Saved entries
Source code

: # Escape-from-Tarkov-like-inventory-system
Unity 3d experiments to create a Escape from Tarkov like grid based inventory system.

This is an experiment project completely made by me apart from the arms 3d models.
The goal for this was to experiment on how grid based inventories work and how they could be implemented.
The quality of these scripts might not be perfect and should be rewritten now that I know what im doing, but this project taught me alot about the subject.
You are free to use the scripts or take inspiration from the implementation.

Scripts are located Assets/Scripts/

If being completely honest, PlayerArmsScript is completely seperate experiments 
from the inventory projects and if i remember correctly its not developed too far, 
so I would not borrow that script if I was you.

» **WORK ITEM**
All of the entries must be given again, word for word.

» **REPLY**
Source code

: # Escape-from-Tarkov-like-inventory-system
Unity 3d experiments to create a Escape from Tarkov like grid based inventory system.

This is an experiment project completely made by me apart from the arms 3d models.
The goal for this was to experiment on how grid based inventories work and how they could be implemented.
The quality of these scripts might not be perfect and should be rewritten now that I know what im doing, but this project taught me alot about the subject.
You are free to use the scripts or take inspiration from the implementation.

Scripts are located Assets/Scripts/

If being completely honest, PlayerArmsScript is completely seperate experiments 
from the inventory projects and if i remember correctly its not developed too far, 
so I would not borrow that script if I was you.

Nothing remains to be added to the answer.